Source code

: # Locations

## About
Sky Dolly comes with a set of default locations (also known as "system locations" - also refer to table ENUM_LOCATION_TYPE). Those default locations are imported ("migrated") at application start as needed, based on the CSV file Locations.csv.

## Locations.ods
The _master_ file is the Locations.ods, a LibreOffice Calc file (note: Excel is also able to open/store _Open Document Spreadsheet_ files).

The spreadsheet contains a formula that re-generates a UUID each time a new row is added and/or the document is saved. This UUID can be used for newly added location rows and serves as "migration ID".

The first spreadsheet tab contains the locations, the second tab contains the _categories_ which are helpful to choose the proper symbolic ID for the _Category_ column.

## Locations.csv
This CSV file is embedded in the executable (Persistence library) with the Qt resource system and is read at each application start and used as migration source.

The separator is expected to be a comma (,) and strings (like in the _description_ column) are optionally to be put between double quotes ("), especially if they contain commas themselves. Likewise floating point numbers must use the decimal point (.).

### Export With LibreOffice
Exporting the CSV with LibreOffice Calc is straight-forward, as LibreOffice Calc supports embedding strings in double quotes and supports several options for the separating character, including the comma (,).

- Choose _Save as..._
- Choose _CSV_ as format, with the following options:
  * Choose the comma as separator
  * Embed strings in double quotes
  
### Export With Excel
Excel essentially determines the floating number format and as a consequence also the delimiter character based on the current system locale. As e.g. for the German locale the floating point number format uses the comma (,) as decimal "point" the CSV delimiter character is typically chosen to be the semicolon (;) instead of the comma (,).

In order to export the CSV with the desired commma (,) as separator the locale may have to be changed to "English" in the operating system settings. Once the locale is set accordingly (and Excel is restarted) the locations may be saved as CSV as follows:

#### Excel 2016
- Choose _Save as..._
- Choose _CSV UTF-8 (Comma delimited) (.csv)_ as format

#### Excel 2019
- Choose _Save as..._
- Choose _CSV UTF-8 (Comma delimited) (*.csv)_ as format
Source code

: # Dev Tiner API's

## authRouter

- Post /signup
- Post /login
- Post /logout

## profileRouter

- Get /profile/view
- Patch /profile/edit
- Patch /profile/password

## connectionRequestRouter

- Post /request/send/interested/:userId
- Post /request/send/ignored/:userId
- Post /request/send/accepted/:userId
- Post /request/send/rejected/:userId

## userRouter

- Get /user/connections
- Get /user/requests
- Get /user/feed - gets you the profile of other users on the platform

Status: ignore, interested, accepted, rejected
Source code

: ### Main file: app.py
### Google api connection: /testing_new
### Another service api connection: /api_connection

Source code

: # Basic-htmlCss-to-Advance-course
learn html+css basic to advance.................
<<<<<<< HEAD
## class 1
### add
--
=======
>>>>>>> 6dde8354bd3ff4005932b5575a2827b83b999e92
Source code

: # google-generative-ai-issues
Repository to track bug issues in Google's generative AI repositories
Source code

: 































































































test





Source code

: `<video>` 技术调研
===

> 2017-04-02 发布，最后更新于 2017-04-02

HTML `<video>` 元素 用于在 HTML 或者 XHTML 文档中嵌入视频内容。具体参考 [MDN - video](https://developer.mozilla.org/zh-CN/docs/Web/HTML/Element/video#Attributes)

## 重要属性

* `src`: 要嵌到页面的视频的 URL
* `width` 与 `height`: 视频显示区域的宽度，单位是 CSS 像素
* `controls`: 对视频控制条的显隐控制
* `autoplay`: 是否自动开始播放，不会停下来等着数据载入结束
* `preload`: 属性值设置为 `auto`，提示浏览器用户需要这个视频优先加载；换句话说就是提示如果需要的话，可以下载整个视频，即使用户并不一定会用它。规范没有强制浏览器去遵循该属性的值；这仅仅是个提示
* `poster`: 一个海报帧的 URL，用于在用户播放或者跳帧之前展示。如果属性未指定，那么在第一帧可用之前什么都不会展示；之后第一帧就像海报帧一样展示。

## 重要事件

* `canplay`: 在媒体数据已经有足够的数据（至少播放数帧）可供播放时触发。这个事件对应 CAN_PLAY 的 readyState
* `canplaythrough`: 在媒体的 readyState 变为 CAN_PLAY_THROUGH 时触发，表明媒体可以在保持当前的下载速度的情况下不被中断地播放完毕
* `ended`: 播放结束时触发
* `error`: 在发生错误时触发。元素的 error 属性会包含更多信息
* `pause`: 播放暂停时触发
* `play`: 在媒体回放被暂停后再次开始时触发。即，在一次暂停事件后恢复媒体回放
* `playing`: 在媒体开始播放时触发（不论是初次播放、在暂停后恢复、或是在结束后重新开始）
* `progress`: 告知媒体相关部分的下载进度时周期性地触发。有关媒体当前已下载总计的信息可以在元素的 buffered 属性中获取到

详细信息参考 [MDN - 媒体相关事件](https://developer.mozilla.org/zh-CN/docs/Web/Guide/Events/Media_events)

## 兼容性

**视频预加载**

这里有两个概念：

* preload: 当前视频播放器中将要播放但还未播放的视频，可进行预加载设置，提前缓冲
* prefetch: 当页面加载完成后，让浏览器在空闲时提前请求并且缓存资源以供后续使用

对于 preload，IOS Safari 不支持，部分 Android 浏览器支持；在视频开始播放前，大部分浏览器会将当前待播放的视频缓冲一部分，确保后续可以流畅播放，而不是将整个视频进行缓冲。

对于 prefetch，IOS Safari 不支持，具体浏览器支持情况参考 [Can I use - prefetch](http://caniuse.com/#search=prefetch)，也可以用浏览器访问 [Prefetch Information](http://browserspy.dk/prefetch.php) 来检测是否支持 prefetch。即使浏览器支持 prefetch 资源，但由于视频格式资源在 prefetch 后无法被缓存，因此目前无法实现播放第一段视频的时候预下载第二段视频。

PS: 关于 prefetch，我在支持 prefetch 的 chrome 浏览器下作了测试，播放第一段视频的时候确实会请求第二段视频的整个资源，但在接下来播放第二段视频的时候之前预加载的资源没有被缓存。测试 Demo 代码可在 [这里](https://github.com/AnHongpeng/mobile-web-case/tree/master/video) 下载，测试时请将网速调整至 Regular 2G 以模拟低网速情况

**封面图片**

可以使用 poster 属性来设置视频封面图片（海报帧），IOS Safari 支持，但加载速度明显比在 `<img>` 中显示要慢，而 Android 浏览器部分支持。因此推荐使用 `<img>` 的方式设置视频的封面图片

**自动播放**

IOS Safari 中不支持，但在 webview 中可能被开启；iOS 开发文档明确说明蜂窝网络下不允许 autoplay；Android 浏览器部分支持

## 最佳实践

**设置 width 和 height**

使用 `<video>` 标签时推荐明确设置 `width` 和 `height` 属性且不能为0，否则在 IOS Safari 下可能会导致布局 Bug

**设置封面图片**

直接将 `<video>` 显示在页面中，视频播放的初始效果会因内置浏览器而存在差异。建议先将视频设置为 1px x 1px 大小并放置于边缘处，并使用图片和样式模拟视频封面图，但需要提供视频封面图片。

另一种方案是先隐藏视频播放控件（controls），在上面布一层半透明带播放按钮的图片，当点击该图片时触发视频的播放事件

══════

[TASK GOAL] Exactly as they appear above, transcribe the records in full.

[RESULT OF THE TASK]
Source code

: # Locations

## About
Sky Dolly comes with a set of default locations (also known as "system locations" - also refer to table ENUM_LOCATION_TYPE). Those default locations are imported ("migrated") at application start as needed, based on the CSV file Locations.csv.

## Locations.ods
The _master_ file is the Locations.ods, a LibreOffice Calc file (note: Excel is also able to open/store _Open Document Spreadsheet_ files).

The spreadsheet contains a formula that re-generates a UUID each time a new row is added and/or the document is saved. This UUID can be used for newly added location rows and serves as "migration ID".

The first spreadsheet tab contains the locations, the second tab contains the _categories_ which are helpful to choose the proper symbolic ID for the _Category_ column.

## Locations.csv
This CSV file is embedded in the executable (Persistence library) with the Qt resource system and is read at each application start and used as migration source.

The separator is expected to be a comma (,) and strings (like in the _description_ column) are optionally to be put between double quotes ("), especially if they contain commas themselves. Likewise floating point numbers must use the decimal point (.).

### Export With LibreOffice
Exporting the CSV with LibreOffice Calc is straight-forward, as LibreOffice Calc supports embedding strings in double quotes and supports several options for the separating character, including the comma (,).

- Choose _Save as..._
- Choose _CSV_ as format, with the following options:
  * Choose the comma as separator
  * Embed strings in double quotes
  
### Export With Excel
Excel essentially determines the floating number format and as a consequence also the delimiter character based on the current system locale. As e.g. for the German locale the floating point number format uses the comma (,) as decimal "point" the CSV delimiter character is typically chosen to be the semicolon (;) instead of the comma (,).

In order to export the CSV with the desired commma (,) as separator the locale may have to be changed to "English" in the operating system settings. Once the locale is set accordingly (and Excel is restarted) the locations may be saved as CSV as follows:

#### Excel 2016
- Choose _Save as..._
- Choose _CSV UTF-8 (Comma delimited) (.csv)_ as format

#### Excel 2019
- Choose _Save as..._
- Choose _CSV UTF-8 (Comma delimited) (*.csv)_ as format
Source code

: # Dev Tiner API's

## authRouter

- Post /signup
- Post /login
- Post /logout

## profileRouter

- Get /profile/view
- Patch /profile/edit
- Patch /profile/password

## connectionRequestRouter

- Post /request/send/interested/:userId
- Post /request/send/ignored/:userId
- Post /request/send/accepted/:userId
- Post /request/send/rejected/:userId

## userRouter

- Get /user/connections
- Get /user/requests
- Get /user/feed - gets you the profile of other users on the platform

Status: ignore, interested, accepted, rejected
Source code

: ### Main file: app.py
### Google api connection: /testing_new
### Another service api connection: /api_connection

Source code

: # Basic-htmlCss-to-Advance-course
learn html+css basic to advance.................
<<<<<<< HEAD
## class 1
### add
--
=======
>>>>>>> 6dde8354bd3ff4005932b5575a2827b83b999e92
Source code

: # google-generative-ai-issues
Repository to track bug issues in Google's generative AI repositories
Source code

: 































































































test





Source code

: `<video>` 技术调研
===

> 2017-04-02 发布，最后更新于 2017-04-02

HTML `<video>` 元素 用于在 HTML 或者 XHTML 文档中嵌入视频内容。具体参考 [MDN - video](https://developer.mozilla.org/zh-CN/docs/Web/HTML/Element/video#Attributes)

## 重要属性

* `src`: 要嵌到页面的视频的 URL
* `width` 与 `height`: 视频显示区域的宽度，单位是 CSS 像素
* `controls`: 对视频控制条的显隐控制
* `autoplay`: 是否自动开始播放，不会停下来等着数据载入结束
* `preload`: 属性值设置为 `auto`，提示浏览器用户需要这个视频优先加载；换句话说就是提示如果需要的话，可以下载整个视频，即使用户并不一定会用它。规范没有强制浏览器去遵循该属性的值；这仅仅是个提示
* `poster`: 一个海报帧的 URL，用于在用户播放或者跳帧之前展示。如果属性未指定，那么在第一帧可用之前什么都不会展示；之后第一帧就像海报帧一样展示。

## 重要事件

* `canplay`: 在媒体数据已经有足够的数据（至少播放数帧）可供播放时触发。这个事件对应 CAN_PLAY 的 readyState
* `canplaythrough`: 在媒体的 readyState 变为 CAN_PLAY_THROUGH 时触发，表明媒体可以在保持当前的下载速度的情况下不被中断地播放完毕
* `ended`: 播放结束时触发
* `error`: 在发生错误时触发。元素的 error 属性会包含更多信息
* `pause`: 播放暂停时触发
* `play`: 在媒体回放被暂停后再次开始时触发。即，在一次暂停事件后恢复媒体回放
* `playing`: 在媒体开始播放时触发（不论是初次播放、在暂停后恢复、或是在结束后重新开始）
* `progress`: 告知媒体相关部分的下载进度时周期性地触发。有关媒体当前已下载总计的信息可以在元素的 buffered 属性中获取到

详细信息参考 [MDN - 媒体相关事件](https://developer.mozilla.org/zh-CN/docs/Web/Guide/Events/Media_events)

## 兼容性

**视频预加载**

这里有两个概念：

* preload: 当前视频播放器中将要播放但还未播放的视频，可进行预加载设置，提前缓冲
* prefetch: 当页面加载完成后，让浏览器在空闲时提前请求并且缓存资源以供后续使用

对于 preload，IOS Safari 不支持，部分 Android 浏览器支持；在视频开始播放前，大部分浏览器会将当前待播放的视频缓冲一部分，确保后续可以流畅播放，而不是将整个视频进行缓冲。

对于 prefetch，IOS Safari 不支持，具体浏览器支持情况参考 [Can I use - prefetch](http://caniuse.com/#search=prefetch)，也可以用浏览器访问 [Prefetch Information](http://browserspy.dk/prefetch.php) 来检测是否支持 prefetch。即使浏览器支持 prefetch 资源，但由于视频格式资源在 prefetch 后无法被缓存，因此目前无法实现播放第一段视频的时候预下载第二段视频。

PS: 关于 prefetch，我在支持 prefetch 的 chrome 浏览器下作了测试，播放第一段视频的时候确实会请求第二段视频的整个资源，但在接下来播放第二段视频的时候之前预加载的资源没有被缓存。测试 Demo 代码可在 [这里](https://github.com/AnHongpeng/mobile-web-case/tree/master/video) 下载，测试时请将网速调整至 Regular 2G 以模拟低网速情况

**封面图片**

可以使用 poster 属性来设置视频封面图片（海报帧），IOS Safari 支持，但加载速度明显比在 `<img>` 中显示要慢，而 Android 浏览器部分支持。因此推荐使用 `<img>` 的方式设置视频的封面图片

**自动播放**

IOS Safari 中不支持，但在 webview 中可能被开启；iOS 开发文档明确说明蜂窝网络下不允许 autoplay；Android 浏览器部分支持

## 最佳实践

**设置 width 和 height**

使用 `<video>` 标签时推荐明确设置 `width` 和 `height` 属性且不能为0，否则在 IOS Safari 下可能会导致布局 Bug

**设置封面图片**

直接将 `<video>` 显示在页面中，视频播放的初始效果会因内置浏览器而存在差异。建议先将视频设置为 1px x 1px 大小并放置于边缘处，并使用图片和样式模拟视频封面图，但需要提供视频封面图片。

另一种方案是先隐藏视频播放控件（controls），在上面布一层半透明带播放按钮的图片，当点击该图片时触发视频的播放事件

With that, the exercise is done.